## Chart: Search Error
### Overview
The image is a bar chart comparing the search error rates of different models (ToT, Ours) with and without search, across two datasets (ProofWriter, LogicNLI). The y-axis represents the error rate in percentage, and the x-axis represents the datasets. The chart includes a legend to distinguish between the different models and their search variants.
### Components/Axes
* **Title:** Search Error
* **Y-axis:** Error Rate (%)
* Scale: 0% to 40%
* **X-axis:** Datasets (ProofWriter, LogicNLI)

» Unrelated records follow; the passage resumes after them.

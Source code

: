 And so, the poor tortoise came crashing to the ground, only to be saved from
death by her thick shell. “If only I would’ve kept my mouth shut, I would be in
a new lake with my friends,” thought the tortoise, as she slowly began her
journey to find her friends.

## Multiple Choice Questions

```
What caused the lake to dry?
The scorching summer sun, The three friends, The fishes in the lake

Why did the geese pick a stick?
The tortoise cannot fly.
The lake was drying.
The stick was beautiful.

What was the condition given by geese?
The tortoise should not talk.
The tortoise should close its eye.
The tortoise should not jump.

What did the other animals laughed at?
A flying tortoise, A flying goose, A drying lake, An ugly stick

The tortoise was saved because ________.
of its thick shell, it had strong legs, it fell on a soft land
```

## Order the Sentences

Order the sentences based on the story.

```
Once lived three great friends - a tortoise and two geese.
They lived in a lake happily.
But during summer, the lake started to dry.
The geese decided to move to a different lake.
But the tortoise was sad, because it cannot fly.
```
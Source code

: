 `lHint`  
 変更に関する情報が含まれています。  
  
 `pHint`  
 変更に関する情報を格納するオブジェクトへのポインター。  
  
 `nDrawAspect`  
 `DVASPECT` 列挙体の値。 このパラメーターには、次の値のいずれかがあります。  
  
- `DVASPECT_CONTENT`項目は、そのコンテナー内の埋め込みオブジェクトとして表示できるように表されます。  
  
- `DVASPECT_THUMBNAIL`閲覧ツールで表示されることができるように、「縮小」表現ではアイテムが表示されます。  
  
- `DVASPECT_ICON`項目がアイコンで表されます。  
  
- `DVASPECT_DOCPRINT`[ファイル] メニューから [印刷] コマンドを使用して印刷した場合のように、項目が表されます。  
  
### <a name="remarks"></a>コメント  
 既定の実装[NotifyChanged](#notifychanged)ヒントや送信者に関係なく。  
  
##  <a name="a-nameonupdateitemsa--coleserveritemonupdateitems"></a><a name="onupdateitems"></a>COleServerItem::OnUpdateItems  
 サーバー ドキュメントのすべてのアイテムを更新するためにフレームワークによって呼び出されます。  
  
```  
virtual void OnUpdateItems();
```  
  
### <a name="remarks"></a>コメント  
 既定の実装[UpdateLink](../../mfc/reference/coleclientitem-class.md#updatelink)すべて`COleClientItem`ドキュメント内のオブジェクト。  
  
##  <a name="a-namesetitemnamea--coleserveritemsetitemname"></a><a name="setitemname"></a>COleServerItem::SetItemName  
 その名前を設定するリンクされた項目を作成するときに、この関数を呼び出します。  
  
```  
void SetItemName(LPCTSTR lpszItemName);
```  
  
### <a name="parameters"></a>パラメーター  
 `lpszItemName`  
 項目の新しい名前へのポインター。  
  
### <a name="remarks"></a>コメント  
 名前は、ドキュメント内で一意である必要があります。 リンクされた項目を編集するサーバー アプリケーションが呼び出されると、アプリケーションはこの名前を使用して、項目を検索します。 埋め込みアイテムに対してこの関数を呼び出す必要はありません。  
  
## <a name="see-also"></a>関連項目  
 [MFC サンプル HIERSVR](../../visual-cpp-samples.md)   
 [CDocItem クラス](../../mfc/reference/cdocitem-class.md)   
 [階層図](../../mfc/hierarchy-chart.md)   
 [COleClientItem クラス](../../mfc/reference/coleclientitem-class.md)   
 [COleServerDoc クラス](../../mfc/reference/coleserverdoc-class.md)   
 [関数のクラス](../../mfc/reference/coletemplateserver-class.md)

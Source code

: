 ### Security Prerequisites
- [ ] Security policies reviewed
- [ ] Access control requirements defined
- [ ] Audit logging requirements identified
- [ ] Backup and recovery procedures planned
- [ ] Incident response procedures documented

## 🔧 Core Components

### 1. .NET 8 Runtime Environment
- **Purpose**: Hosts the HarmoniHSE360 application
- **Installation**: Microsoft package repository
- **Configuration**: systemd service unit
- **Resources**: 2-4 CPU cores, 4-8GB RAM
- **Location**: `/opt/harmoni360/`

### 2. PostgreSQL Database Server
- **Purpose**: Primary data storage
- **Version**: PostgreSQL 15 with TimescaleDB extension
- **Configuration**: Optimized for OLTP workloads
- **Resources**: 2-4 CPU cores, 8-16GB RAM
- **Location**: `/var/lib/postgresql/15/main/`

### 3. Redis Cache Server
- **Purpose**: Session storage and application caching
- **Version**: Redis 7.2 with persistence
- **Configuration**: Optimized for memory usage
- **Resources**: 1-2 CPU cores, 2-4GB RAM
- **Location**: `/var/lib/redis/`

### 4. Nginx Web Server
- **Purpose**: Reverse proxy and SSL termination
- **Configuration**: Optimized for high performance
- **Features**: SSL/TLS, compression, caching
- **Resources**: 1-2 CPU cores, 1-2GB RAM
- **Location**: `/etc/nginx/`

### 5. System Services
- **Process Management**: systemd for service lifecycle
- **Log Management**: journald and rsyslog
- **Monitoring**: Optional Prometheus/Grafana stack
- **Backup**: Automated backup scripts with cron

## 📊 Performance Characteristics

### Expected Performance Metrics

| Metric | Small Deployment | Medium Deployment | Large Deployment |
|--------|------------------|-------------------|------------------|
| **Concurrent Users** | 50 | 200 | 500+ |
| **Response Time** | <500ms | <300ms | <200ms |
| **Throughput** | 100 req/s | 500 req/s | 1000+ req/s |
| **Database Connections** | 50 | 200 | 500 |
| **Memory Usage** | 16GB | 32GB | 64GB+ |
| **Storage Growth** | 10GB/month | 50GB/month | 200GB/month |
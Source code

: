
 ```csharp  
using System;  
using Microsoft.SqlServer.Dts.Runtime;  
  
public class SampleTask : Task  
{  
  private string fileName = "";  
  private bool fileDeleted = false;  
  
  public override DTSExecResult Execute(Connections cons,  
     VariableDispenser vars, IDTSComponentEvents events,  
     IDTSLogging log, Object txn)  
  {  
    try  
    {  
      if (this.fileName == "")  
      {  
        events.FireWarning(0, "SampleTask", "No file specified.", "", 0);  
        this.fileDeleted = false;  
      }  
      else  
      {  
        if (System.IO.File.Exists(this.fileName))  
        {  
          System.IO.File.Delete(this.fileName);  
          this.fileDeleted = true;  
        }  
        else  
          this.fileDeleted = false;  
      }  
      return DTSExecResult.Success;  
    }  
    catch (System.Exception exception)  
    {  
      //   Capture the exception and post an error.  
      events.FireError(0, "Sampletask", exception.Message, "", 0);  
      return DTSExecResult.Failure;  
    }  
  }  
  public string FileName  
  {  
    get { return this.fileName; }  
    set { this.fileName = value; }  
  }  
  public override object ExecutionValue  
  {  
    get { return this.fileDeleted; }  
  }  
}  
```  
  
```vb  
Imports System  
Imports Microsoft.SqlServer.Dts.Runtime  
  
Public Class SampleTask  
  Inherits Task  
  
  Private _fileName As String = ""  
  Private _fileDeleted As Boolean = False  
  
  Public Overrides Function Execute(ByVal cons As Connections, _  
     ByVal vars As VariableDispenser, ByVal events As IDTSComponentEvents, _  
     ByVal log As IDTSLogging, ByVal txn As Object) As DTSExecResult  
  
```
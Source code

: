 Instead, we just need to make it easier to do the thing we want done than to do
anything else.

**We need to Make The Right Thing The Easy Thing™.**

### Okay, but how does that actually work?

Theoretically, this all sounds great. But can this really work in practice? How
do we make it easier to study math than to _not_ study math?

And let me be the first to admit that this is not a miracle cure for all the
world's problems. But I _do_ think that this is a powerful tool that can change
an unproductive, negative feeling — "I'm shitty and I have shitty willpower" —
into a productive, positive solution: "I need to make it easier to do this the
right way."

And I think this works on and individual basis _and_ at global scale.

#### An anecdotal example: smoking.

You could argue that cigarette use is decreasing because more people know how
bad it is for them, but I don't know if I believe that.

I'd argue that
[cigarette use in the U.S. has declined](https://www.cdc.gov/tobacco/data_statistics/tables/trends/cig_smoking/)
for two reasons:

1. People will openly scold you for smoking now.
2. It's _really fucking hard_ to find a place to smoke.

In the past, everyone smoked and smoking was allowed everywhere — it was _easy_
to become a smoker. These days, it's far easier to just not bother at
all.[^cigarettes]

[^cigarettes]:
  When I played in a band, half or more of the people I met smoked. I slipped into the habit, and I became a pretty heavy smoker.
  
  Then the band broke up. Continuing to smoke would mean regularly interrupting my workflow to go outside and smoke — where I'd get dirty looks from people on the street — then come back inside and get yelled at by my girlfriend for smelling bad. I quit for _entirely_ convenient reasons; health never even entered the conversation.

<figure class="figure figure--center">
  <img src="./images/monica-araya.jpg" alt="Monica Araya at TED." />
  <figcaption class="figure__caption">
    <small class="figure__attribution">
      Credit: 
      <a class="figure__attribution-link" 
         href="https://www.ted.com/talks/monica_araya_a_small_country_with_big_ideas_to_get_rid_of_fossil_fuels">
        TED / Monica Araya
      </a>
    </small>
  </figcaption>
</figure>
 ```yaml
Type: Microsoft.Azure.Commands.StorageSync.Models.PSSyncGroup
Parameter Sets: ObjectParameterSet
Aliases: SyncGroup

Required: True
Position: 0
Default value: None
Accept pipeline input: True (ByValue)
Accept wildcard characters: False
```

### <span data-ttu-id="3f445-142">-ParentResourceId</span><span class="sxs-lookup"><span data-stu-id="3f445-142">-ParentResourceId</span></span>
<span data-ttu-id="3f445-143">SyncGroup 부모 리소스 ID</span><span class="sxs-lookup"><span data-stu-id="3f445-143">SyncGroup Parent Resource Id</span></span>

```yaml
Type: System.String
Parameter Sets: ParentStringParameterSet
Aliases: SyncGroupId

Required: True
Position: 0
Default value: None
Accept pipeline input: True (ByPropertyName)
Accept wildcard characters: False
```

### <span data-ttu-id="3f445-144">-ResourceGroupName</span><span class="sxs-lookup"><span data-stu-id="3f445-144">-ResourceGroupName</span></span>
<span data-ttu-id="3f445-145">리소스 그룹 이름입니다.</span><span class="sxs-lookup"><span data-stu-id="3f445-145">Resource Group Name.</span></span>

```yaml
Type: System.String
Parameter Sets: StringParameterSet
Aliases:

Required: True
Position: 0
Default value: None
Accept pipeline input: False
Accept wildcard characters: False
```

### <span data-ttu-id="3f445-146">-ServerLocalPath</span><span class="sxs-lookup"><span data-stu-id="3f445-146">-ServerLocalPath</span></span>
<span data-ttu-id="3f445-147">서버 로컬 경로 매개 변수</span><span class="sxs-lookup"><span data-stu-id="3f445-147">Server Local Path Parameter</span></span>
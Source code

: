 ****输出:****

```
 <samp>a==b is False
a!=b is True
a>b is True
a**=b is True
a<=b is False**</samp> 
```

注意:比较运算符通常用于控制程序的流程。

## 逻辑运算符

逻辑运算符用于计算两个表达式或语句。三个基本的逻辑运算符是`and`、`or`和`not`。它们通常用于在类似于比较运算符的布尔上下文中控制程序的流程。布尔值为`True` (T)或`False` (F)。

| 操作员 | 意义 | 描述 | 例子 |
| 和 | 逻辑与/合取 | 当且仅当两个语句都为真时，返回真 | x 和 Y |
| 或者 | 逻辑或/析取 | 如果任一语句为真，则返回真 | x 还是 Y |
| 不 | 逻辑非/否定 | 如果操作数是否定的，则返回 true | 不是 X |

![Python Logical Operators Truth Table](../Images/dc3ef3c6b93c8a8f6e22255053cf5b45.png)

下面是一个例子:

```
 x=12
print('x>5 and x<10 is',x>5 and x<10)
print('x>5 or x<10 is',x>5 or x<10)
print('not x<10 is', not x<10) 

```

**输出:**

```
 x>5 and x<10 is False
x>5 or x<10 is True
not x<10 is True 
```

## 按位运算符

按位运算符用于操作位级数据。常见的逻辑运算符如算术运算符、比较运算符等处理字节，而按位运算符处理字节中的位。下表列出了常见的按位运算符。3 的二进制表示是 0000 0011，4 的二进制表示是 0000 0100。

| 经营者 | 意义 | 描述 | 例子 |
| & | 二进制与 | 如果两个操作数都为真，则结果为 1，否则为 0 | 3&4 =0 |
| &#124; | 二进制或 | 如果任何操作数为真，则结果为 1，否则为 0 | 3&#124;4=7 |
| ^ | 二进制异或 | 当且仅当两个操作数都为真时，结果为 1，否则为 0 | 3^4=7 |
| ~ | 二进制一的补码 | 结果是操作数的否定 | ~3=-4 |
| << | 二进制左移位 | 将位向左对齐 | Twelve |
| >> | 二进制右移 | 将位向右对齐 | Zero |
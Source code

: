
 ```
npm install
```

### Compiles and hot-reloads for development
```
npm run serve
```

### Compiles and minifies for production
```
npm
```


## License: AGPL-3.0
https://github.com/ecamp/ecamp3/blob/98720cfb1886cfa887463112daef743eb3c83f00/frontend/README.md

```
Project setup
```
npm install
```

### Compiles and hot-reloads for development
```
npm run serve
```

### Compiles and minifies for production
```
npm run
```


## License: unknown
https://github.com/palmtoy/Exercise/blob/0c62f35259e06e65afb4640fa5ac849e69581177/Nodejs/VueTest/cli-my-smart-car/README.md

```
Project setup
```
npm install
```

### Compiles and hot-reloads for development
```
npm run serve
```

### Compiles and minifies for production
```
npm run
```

* **Legend:** Located at the bottom of the chart.
* ToT (light blue)
* ToT-Search (dark blue)
* Ours (light red)
* Ours-Search (dark red)
### Detailed Analysis
The chart presents error rates for four different configurations across two datasets.
**ProofWriter Dataset:**
* ToT: 31.0%
* ToT-Search: 14.0%
* Ours: 11.5%
* Ours-Search: 2.8%
**LogicNLI Dataset:**
* ToT: 43.2%
* ToT-Search: 16.0%
* Ours: 29.5%
* Ours-Search: 5.0%
### Key Observations
* For both datasets, the "Search" variants (ToT-Search and Ours-Search) consistently exhibit lower error rates compared to their non-search counterparts (ToT and Ours).
* The LogicNLI dataset generally shows higher error rates across all configurations compared to the ProofWriter dataset.
* "Ours-Search" achieves the lowest error rate in both datasets.
### Interpretation
The data suggests that incorporating a search mechanism significantly reduces the error rate for both the "ToT" and "Ours" models. The "Ours-Search" model appears to be the most effective, achieving the lowest error rates across both datasets. The higher error rates on the LogicNLI dataset might indicate that this dataset is more challenging for these models. The chart highlights the benefit of using search algorithms to improve the performance of these models in terms of reducing search errors.